Regardless of any technical limitations, the regulations provide practical protections for taxpayers under audit. Here, we begin with an overview of the events leading up to section 1208 of the Taxpayer First Act. We then turn to the rules themselves. And, finally, we note some practical considerations for taxpayers.
How We Got Here—the IRS Lawyers Up
The IRS Office of Chief Counsel refers to itself as “the largest tax firm in the country[,] with approximately 1,500 attorneys.” Those attorneys provide legal guidance and interpretive advice to the IRS and Treasury. And they represent the IRS during audit and litigation.
Despite all that, on May 19, 2014, the IRS did something surprising: it engaged an outside law firm, Quinn Emanuel, to provide legal services in connection with a transfer pricing examination of one of the world’s largest companies.
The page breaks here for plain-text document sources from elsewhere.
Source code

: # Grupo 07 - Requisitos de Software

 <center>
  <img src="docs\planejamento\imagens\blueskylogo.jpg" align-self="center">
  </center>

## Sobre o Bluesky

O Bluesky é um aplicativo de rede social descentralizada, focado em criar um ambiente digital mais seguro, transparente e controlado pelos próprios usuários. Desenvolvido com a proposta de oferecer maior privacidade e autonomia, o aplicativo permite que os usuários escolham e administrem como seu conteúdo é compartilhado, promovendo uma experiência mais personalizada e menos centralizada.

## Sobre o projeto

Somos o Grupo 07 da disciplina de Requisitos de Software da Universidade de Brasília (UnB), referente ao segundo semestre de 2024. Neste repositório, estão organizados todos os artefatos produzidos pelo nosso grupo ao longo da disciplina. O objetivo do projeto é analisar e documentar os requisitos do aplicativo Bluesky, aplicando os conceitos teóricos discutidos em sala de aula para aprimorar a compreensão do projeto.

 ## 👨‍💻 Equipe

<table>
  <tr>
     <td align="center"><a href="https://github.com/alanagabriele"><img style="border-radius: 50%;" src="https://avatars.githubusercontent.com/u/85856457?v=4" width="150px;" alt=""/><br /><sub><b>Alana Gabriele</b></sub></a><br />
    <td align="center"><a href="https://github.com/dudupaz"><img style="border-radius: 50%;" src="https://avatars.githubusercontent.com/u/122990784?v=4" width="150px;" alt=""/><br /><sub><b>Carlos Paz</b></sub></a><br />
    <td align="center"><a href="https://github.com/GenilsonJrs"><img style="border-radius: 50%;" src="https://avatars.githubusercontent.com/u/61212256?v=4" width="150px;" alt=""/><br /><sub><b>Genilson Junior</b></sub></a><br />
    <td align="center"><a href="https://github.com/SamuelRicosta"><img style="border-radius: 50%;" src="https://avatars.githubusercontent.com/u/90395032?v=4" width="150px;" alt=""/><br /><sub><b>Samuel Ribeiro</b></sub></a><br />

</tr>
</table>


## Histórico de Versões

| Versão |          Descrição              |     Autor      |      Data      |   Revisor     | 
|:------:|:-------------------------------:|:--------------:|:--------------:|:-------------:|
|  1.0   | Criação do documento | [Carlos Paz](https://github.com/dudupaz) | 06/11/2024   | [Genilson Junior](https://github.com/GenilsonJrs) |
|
A few weeks later, the IRS issued temporary regulations allowing its outside experts to “fully participate” in summons interviews, including questioning witnesses and asking a witness’s counsel to clarify objections or privilege assertions.3 At the same time, it began the process of making those regulations permanent.4
When the taxpayer sued the IRS for information about the Quinn Emanuel contract, it didn’t take long for Congress to take note. Within weeks, the chairman of the Senate Finance Committee objected to the practice as, among other things, (i) violating federal law and the express will of Congress by delegating IRS functions to a third party and (ii) allowing inherently governmental functions to be carried out by private contractors.5 Despite those objections, the following year, the IRS finalized its new rules anyway, asserting authority to continue to use private contractors in those capacities.6
The Taxpayer First Act
In 2018, the new administration proposed regulations that would restrict the IRS’s ability to hire outside counsel and the ability of non-IRS employees to question summoned witnesses.7
But Congress wasn’t satisfied with a regulatory fix. And on July 1, 2019, it enacted the Taxpayer First Act, Pub. L. 116-25.8 The act added section 7602(f) to the code, prohibiting, among other things, a “person other than an officer or employee of the [IRS] or the Office of Chief Counsel” from “question[ing] a witness under oath” in a summons interview.9 The House Report explained that Congress believed that “[s]uch questioning [wa]s a government function that should be performed by government employees” and that “only IRS employees or employees of the Office of Chief Counsel should question summoned witnesses . . . .”10
After the Taxpayer First Act, Treasury withdrew its 2018 proposed regulations and proposed new ones (now finalized). These new rules combined parts of the 2018 proposal with the protections of section 7602(f):
- Interview Participation. Matching section 7602(f), the regulations prohibit IRS contractors from questioning witnesses in summons interviews. In addition, the regulations go beyond section 7602(f) by prohibiting IRS contractors from asking a witness’s representatives to clarify objections or privilege assertions.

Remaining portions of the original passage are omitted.